Peter Eckersley, co-founder of Let’s Encrypt, a non-profit certification body of the Internet Security Research Group that offers free X.509 certificates for transport layer security encryption, has died at the age of 43 after it was recently revealed that he had cancer.
Peter co-founded the Let’s Encrypt team, which was the first to develop a free certificate signature system that was simple, scalable, and robust. It also earned the trust of the browser creation community and was quickly accepted as a recognized certificate signer (a trusted-by-default root CA, in the jargon) by the majority of most popular browsers.
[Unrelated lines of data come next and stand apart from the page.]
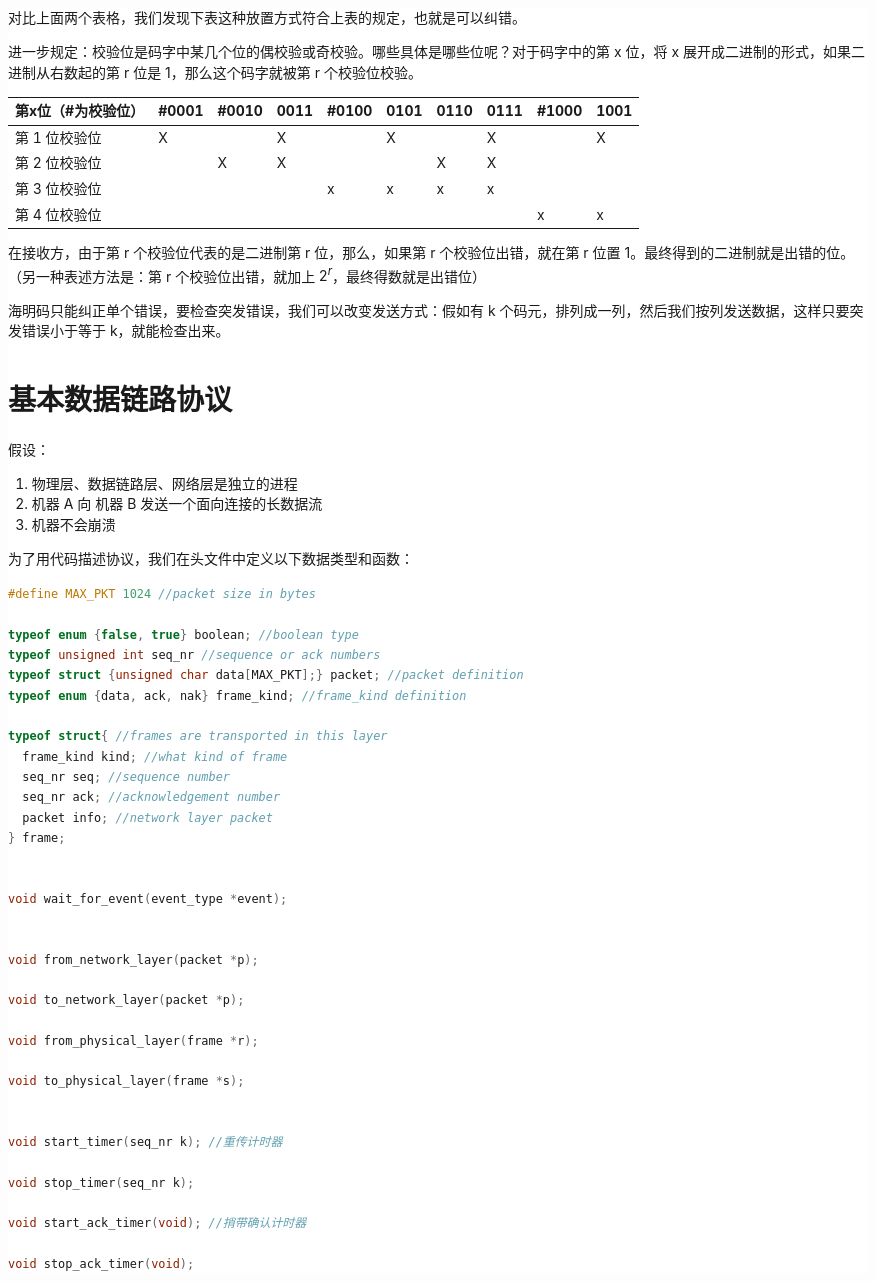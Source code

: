 对比上面两个表格，我们发现下表这种放置方式符合上表的规定，也就是可以纠错。

进一步规定：校验位是码字中某几个位的偶校验或奇校验。哪些具体是哪些位呢？对于码字中的第 x 位，将 x 展开成二进制的形式，如果二进制从右数起的第 r 位是 1，那么这个码字就被第 r 个校验位校验。

| 第x位（#为校验位） | #0001 | #0010 | 0011 | #0100 | 0101 | 0110 | 0111 | #1000 | 1001 |
| ------ | ---- | ---- | ---- | ---- | ---- | ---- | ---- | ---- | ---- |
|第 1 位校验位|X||X||X||X||X|
|第 2 位校验位||X|X|||X|X|||
|第 3 位校验位||||x|x|x|x|||
|第 4 位校验位||||||||x|x|

在接收方，由于第 r 个校验位代表的是二进制第 r 位，那么，如果第 r 个校验位出错，就在第 r 位置 1。最终得到的二进制就是出错的位。（另一种表述方法是：第 r 个校验位出错，就加上 $2^r$，最终得数就是出错位）

海明码只能纠正单个错误，要检查突发错误，我们可以改变发送方式：假如有 k 个码元，排列成一列，然后我们按列发送数据，这样只要突发错误小于等于 k，就能检查出来。


# 基本数据链路协议

假设：

1. 物理层、数据链路层、网络层是独立的进程
2. 机器 A 向 机器 B 发送一个面向连接的长数据流
3. 机器不会崩溃

为了用代码描述协议，我们在头文件中定义以下数据类型和函数：

```c
#define MAX_PKT 1024 //packet size in bytes

typeof enum {false, true} boolean; //boolean type
typeof unsigned int seq_nr //sequence or ack numbers
typeof struct {unsigned char data[MAX_PKT];} packet; //packet definition
typeof enum {data, ack, nak} frame_kind; //frame_kind definition

typeof struct{ //frames are transported in this layer
  frame_kind kind; //what kind of frame
  seq_nr seq; //sequence number
  seq_nr ack; //acknowledgement number
  packet info; //network layer packet
} frame;


void wait_for_event(event_type *event);


void from_network_layer(packet *p);

void to_network_layer(packet *p);

void from_physical_layer(frame *r);

void to_physical_layer(frame *s);


void start_timer(seq_nr k); //重传计时器

void stop_timer(seq_nr k);

void start_ack_timer(void); //捎带确认计时器

void stop_ack_timer(void);

```

[^1]: 模2运算：模2加减（就是异或）：0+0=0。0+1=1，0-1=1，0-0=0；模2除：列竖式计算时，使用模2减的除法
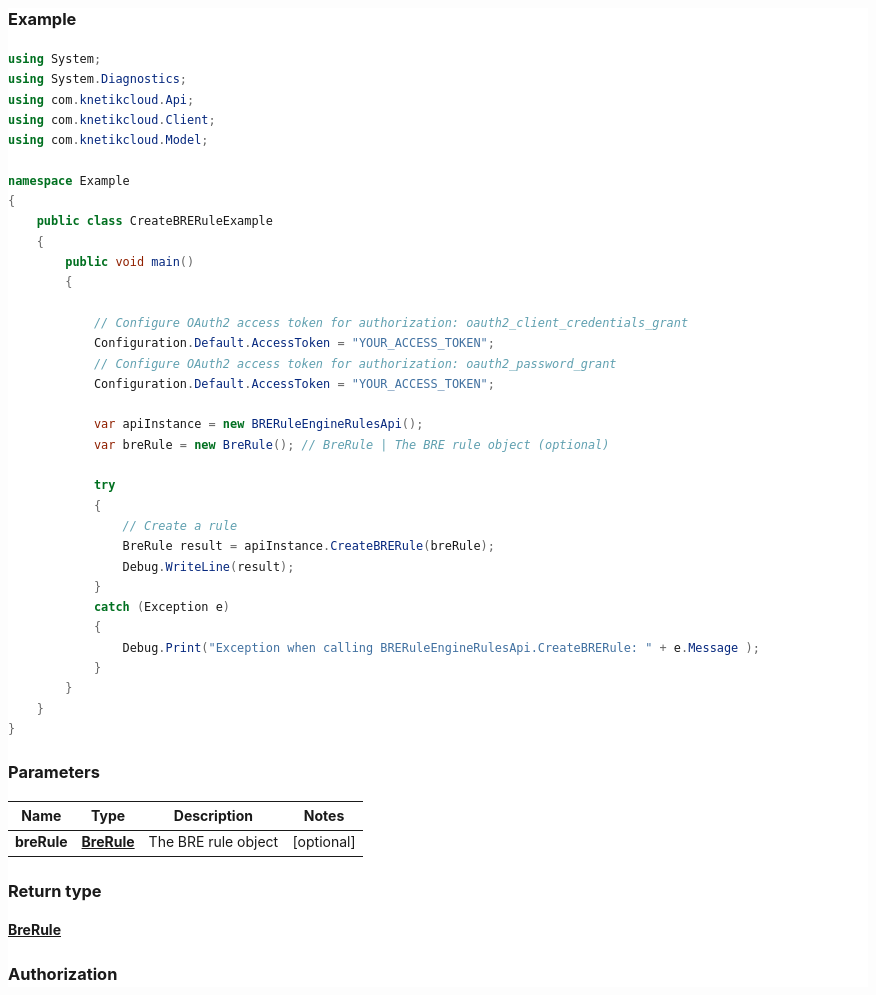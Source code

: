 ### Example
```csharp
using System;
using System.Diagnostics;
using com.knetikcloud.Api;
using com.knetikcloud.Client;
using com.knetikcloud.Model;

namespace Example
{
    public class CreateBRERuleExample
    {
        public void main()
        {
            
            // Configure OAuth2 access token for authorization: oauth2_client_credentials_grant
            Configuration.Default.AccessToken = "YOUR_ACCESS_TOKEN";
            // Configure OAuth2 access token for authorization: oauth2_password_grant
            Configuration.Default.AccessToken = "YOUR_ACCESS_TOKEN";

            var apiInstance = new BRERuleEngineRulesApi();
            var breRule = new BreRule(); // BreRule | The BRE rule object (optional) 

            try
            {
                // Create a rule
                BreRule result = apiInstance.CreateBRERule(breRule);
                Debug.WriteLine(result);
            }
            catch (Exception e)
            {
                Debug.Print("Exception when calling BRERuleEngineRulesApi.CreateBRERule: " + e.Message );
            }
        }
    }
}
```

### Parameters

Name | Type | Description  | Notes
------------- | ------------- | ------------- | -------------
 **breRule** | [**BreRule**](BreRule.md)| The BRE rule object | [optional] 

### Return type

[**BreRule**](BreRule.md)

### Authorization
His contribution to HTTPS through Let’s Encrypt made it an extremely popular tool for website owners, as he eliminated the difficulty of understanding the terms.
He was also able to use it to embark on other achievments including creating the appropriate keypairs and certificates, submitting the required certificate signing requests, paying the service charge to have them processed, and deploying them annually.
Peter also founded the AI Objectives Institute to make sure people can solve the right social and economic problems with AI. In his opinion, we often focus on how to achieve goals, not what those goals should be. Our goal at the AI Objectives Institute is to create better goals.
Peter’s contributions are undoubtedly enormous, and he will be greatly missed.
The sources for this piece include an article in NakedSecurity.